— Supplied information —

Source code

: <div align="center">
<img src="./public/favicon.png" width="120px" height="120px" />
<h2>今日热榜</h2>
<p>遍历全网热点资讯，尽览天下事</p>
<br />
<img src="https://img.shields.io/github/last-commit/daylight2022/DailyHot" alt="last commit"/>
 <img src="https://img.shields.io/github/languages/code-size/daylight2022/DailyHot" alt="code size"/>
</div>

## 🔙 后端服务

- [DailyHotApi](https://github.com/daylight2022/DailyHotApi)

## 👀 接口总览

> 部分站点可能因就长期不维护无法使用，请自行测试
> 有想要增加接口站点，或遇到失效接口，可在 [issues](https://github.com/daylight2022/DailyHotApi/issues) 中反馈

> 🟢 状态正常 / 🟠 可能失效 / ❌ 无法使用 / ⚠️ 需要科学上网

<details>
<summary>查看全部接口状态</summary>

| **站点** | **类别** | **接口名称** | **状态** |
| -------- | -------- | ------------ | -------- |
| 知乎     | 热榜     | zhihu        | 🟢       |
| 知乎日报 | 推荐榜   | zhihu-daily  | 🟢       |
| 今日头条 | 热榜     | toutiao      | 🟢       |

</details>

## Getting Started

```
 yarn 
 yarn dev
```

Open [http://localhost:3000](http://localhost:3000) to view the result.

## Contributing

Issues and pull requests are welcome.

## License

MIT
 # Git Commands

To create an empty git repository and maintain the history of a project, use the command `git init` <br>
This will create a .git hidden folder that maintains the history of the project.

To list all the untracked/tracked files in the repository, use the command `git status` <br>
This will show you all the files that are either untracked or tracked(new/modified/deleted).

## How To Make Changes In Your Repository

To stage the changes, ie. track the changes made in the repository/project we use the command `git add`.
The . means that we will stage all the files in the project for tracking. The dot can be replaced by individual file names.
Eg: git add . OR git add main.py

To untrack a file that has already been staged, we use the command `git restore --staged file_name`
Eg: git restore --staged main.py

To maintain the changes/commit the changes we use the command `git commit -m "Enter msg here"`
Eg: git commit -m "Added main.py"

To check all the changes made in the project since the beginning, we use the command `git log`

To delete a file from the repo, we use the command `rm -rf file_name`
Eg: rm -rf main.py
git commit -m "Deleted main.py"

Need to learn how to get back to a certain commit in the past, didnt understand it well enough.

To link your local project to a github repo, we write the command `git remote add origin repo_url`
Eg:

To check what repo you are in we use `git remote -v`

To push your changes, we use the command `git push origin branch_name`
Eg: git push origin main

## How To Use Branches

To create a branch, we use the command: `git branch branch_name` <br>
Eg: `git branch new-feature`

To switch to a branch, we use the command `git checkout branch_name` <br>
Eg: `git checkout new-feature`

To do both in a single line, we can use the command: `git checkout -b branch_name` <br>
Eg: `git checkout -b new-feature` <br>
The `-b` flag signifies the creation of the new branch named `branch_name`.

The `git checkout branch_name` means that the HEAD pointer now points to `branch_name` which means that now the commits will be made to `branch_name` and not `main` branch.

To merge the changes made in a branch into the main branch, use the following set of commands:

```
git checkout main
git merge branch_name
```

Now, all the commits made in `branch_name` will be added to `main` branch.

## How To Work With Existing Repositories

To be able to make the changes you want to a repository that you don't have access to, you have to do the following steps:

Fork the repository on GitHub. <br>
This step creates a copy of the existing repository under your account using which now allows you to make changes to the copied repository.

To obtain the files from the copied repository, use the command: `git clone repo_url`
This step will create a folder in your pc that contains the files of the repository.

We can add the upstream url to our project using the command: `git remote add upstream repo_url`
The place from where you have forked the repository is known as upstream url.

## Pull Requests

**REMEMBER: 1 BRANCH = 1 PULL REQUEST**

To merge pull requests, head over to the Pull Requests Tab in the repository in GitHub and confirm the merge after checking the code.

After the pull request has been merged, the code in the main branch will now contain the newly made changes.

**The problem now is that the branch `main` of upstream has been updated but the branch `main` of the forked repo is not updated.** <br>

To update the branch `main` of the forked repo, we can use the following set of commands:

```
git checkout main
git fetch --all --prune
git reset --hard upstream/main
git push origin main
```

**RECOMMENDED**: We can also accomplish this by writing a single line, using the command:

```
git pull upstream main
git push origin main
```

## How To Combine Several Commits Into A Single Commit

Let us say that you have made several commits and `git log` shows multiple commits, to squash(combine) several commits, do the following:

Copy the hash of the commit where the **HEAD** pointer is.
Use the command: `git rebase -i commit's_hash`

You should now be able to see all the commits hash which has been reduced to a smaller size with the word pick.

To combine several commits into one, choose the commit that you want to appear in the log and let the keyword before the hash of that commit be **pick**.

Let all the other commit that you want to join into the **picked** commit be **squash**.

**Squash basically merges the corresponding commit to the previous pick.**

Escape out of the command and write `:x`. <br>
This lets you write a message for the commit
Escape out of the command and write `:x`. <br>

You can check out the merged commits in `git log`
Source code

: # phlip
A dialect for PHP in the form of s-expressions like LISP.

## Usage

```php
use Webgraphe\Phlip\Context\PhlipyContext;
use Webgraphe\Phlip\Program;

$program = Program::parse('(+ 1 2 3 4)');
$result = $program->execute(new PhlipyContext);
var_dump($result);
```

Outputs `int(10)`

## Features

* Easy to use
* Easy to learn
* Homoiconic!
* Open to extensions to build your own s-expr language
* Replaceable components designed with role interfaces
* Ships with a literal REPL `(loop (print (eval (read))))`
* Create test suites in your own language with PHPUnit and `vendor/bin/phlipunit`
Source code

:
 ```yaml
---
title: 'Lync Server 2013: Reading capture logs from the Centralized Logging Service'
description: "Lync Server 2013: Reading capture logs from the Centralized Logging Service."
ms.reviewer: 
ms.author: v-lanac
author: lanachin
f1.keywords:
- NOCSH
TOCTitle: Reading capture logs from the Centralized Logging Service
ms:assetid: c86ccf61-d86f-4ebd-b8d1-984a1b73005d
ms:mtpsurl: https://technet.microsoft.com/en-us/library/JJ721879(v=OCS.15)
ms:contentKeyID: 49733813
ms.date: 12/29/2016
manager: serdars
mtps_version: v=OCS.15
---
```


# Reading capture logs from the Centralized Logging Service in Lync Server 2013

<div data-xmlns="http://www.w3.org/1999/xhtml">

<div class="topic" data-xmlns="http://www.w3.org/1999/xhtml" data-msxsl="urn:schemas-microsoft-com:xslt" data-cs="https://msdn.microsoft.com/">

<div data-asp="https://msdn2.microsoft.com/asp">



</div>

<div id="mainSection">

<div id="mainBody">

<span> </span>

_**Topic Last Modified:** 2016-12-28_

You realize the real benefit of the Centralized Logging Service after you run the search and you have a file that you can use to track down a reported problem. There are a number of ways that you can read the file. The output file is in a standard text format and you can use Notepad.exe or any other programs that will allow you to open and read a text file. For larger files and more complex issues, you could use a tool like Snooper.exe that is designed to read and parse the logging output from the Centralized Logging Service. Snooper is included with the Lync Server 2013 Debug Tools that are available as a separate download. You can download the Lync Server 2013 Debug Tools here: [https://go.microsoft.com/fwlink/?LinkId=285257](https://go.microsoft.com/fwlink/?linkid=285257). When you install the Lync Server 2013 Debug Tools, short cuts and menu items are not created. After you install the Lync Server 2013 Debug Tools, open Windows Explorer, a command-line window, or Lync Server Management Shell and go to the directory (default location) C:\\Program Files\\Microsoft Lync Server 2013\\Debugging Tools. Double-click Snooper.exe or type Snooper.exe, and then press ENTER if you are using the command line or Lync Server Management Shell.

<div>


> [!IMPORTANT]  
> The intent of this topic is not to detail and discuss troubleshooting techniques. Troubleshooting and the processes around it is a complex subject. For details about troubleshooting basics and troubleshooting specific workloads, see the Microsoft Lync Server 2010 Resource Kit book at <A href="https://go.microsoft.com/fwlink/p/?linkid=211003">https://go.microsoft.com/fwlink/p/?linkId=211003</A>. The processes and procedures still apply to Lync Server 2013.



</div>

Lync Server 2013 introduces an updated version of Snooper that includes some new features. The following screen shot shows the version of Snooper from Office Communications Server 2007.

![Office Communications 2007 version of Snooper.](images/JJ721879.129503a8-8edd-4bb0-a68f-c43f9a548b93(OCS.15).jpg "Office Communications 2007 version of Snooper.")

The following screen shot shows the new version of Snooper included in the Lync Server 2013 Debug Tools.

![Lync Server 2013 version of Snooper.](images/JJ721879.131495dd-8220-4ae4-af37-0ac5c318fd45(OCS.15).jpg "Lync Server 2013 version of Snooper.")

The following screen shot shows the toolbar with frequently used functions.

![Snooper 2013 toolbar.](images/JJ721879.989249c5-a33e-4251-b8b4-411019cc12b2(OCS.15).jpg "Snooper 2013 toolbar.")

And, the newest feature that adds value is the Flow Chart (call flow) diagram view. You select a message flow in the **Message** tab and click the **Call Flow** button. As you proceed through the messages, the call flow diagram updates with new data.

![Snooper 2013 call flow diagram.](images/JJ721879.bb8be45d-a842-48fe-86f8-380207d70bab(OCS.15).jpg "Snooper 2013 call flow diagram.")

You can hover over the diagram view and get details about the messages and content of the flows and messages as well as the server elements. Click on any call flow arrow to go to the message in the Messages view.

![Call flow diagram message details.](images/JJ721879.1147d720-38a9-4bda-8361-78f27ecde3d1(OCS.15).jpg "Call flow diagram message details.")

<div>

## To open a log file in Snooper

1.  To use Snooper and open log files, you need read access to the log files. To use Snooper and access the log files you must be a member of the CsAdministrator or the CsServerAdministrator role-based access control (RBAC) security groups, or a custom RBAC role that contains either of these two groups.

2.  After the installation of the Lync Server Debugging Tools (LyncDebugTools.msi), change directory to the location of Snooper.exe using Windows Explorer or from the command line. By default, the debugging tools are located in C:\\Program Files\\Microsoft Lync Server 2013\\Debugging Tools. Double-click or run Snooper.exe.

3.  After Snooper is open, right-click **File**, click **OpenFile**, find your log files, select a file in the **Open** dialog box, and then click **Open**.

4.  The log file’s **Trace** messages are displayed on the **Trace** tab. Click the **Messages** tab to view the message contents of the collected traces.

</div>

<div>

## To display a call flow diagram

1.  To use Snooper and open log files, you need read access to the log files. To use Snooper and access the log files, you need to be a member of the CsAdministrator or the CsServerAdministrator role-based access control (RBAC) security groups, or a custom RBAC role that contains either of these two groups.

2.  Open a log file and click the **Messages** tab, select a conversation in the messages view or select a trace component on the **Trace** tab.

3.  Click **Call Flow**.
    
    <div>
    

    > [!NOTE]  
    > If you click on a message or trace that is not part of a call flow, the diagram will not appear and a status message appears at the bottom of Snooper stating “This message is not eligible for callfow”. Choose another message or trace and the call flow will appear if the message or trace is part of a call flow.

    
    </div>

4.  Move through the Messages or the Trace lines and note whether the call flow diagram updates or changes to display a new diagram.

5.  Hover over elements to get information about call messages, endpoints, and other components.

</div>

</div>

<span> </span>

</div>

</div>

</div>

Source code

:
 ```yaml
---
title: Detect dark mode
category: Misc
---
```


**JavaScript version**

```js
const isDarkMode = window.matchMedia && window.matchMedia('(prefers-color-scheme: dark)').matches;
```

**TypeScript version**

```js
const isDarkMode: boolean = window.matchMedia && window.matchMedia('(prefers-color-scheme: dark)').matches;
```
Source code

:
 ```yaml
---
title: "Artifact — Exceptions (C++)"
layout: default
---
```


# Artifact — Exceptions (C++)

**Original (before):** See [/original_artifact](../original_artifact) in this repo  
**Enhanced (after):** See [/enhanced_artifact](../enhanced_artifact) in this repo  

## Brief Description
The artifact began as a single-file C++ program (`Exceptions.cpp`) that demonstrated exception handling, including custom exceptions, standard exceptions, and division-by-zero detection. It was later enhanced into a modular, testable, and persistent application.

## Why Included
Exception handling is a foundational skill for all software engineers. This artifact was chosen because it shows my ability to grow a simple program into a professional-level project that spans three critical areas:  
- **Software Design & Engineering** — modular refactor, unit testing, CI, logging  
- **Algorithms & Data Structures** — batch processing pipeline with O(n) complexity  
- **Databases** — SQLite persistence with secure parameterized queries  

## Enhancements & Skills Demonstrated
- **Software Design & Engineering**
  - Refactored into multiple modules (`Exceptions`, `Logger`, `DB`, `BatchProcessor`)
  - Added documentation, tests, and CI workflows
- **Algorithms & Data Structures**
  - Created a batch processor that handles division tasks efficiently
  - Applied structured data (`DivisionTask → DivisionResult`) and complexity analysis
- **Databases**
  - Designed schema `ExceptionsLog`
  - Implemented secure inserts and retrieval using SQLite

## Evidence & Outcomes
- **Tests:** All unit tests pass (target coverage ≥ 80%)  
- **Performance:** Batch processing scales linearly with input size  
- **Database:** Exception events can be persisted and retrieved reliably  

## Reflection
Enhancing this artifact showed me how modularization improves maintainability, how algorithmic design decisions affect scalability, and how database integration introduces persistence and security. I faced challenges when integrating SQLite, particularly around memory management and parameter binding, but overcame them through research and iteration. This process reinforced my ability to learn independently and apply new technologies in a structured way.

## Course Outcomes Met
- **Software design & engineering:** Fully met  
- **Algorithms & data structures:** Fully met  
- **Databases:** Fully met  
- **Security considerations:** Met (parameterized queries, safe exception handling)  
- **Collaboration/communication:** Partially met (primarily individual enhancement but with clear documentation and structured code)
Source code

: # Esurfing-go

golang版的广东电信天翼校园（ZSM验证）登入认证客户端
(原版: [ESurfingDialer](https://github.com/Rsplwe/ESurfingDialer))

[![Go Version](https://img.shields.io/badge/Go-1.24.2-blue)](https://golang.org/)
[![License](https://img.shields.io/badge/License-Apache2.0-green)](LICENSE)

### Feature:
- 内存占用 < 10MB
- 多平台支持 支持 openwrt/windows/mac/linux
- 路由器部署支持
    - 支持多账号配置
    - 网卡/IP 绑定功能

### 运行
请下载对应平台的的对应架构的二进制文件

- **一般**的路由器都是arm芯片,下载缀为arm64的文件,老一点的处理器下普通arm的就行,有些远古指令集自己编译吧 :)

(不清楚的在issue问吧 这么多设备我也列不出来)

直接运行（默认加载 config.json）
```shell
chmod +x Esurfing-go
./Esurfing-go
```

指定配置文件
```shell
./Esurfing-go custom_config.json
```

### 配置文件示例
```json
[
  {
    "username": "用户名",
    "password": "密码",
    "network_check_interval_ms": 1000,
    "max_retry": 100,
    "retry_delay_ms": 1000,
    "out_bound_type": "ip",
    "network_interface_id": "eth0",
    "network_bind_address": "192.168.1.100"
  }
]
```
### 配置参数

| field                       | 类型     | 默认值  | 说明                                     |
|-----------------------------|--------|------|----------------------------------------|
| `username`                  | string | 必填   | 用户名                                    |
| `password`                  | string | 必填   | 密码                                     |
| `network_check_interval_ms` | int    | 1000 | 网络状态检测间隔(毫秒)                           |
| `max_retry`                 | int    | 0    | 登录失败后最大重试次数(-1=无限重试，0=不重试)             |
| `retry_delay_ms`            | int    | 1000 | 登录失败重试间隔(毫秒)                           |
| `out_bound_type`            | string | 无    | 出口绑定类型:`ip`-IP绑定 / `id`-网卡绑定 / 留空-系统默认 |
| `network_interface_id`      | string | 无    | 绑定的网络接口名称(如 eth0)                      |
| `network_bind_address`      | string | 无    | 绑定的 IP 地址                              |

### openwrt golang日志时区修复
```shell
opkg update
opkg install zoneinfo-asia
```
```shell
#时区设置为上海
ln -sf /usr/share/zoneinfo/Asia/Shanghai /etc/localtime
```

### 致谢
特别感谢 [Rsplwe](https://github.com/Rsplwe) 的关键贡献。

— Work task —
Within the listing above, the range opens at the line with "We can also" and closes at the line with "the previous pick.**". Reproduce exactly the lines of that range, including both ends.

— Result —
**RECOMMENDED**: We can also accomplish this by writing a single line, using the command:

```
git pull upstream main
git push origin main
```

## How To Combine Several Commits Into A Single Commit

Let us say that you have made several commits and `git log` shows multiple commits, to squash(combine) several commits, do the following:

Copy the hash of the commit where the **HEAD** pointer is.
Use the command: `git rebase -i commit's_hash`

You should now be able to see all the commits hash which has been reduced to a smaller size with the word pick.

To combine several commits into one, choose the commit that you want to appear in the log and let the keyword before the hash of that commit be **pick**.

Let all the other commit that you want to join into the **picked** commit be **squash**.

**Squash basically merges the corresponding commit to the previous pick.**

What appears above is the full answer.